What happens to children with SN when parents die?

[PatoPotato]

I am terrified of the future. We are going towards ASD diagnosis and at this point they are too young to know what is going to happen. My mind wanders and I think about what will happen when my DH and I die? Will they slip through the cracks? Will their support stop? Will their benefits get shut off because they are asked to attend an assessment they don't understand?

Can anyone provide some clarity?

Have you written a will? It's worth having a bit of legal advice to make sure things are put in place if something happens to you.

I just finished doing mine and in the process learnt that as ds's EHCP and DLA are both his so the management of them passes on to his guardians if both me and DH die. I've also put a special provision in my will that any assets we have left will be held in a disabled persons trust for him. The funds can only be used for him but will be managed by his guardians.

It is definitely a worry but putting things in place just in case is a good way to alleviate some of the stress.

Who do you appoint as Guardians?

I’m an only child, and there isn’t any other family really (not who I could trust, my cousins have severe MH issues and are looked after themselves).

This does scare me a lot. My mum is my uncles carer but if she wasn’t around there he would have no one.

We've chosen some close friends to be the guardians. There weren't really any appropriate family members.

I'm not sure what happens if there are no guardians.

My advice to you is when DC is a teenager, start thinking about where they will need to live as an adult - maybe they can live independently or they will need supported living. Depends on their needs, which hopefully will be more apparent by then. If they are going to need supported living, get them into the social care system for disabled young people, by requesting a full assessment of need, during their teens (over 16), as part of their Transition planning. Get them settled in where they need to live, as young adults after they have left college. It is better for you and DC to choose the best you can find, rather than leave it to the LA the day you die - which will be the cheapest possible place they can find at short notice.

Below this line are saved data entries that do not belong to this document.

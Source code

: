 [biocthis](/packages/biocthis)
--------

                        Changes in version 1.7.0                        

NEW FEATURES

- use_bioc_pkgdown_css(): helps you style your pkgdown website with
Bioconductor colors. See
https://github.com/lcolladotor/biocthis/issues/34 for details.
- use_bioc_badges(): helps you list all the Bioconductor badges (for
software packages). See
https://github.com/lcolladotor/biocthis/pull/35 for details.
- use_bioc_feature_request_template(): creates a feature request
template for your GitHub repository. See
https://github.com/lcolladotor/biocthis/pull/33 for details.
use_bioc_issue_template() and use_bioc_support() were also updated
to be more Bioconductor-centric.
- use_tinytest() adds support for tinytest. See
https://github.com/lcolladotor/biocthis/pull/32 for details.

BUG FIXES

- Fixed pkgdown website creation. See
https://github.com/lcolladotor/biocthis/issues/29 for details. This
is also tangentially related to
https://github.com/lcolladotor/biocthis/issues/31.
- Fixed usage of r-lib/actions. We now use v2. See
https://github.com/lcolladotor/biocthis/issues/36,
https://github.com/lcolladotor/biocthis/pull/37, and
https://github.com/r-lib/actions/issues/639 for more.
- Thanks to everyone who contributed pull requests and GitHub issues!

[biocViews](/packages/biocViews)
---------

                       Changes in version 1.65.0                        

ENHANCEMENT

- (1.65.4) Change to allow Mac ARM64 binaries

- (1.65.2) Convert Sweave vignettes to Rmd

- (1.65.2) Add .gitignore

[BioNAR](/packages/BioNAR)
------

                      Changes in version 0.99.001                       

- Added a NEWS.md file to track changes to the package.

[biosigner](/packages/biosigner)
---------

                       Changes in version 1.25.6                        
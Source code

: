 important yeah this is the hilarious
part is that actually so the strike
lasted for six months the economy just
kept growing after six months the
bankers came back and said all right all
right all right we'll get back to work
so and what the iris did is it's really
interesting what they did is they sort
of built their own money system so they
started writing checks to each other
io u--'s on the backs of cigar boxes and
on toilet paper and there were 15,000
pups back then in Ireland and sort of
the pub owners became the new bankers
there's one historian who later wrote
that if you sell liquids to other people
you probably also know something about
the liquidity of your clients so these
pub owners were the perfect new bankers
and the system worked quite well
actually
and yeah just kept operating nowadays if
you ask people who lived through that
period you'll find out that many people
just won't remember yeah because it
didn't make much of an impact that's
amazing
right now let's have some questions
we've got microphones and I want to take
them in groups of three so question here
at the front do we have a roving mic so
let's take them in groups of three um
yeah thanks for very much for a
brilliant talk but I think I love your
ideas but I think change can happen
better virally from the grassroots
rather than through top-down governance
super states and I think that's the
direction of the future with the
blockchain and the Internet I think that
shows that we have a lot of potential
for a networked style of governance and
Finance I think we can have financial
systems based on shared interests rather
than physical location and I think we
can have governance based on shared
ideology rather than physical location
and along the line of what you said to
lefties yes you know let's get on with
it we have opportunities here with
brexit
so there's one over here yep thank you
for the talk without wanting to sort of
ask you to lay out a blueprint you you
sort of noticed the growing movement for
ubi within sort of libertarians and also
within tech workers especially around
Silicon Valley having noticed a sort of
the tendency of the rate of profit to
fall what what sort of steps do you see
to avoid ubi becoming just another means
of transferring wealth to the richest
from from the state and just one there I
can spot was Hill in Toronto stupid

As pp have said, get your will sorted out. I believe Mencap has a list of firms of solicitors, experienced in this field.

I work for a local authority and some of our residents affairs are managed by social services or solicitors: I’m just hoping that we have someone who can offer a more emotional connection (if that makes sense).

OP I’m actually the person with a disability and I know my DParents are worried, but we are try to sort things.

I just wanted to say I know it’s really hard, but remember that you are just at the start and try not to look too far ahead. I have a ASD and need quite a bit of help. I also have a physical disability and I know my parents worried a lot and planned, but I am not as severely affected. You will play put many scenarios in your head (I still do) but remember they won’t all come true.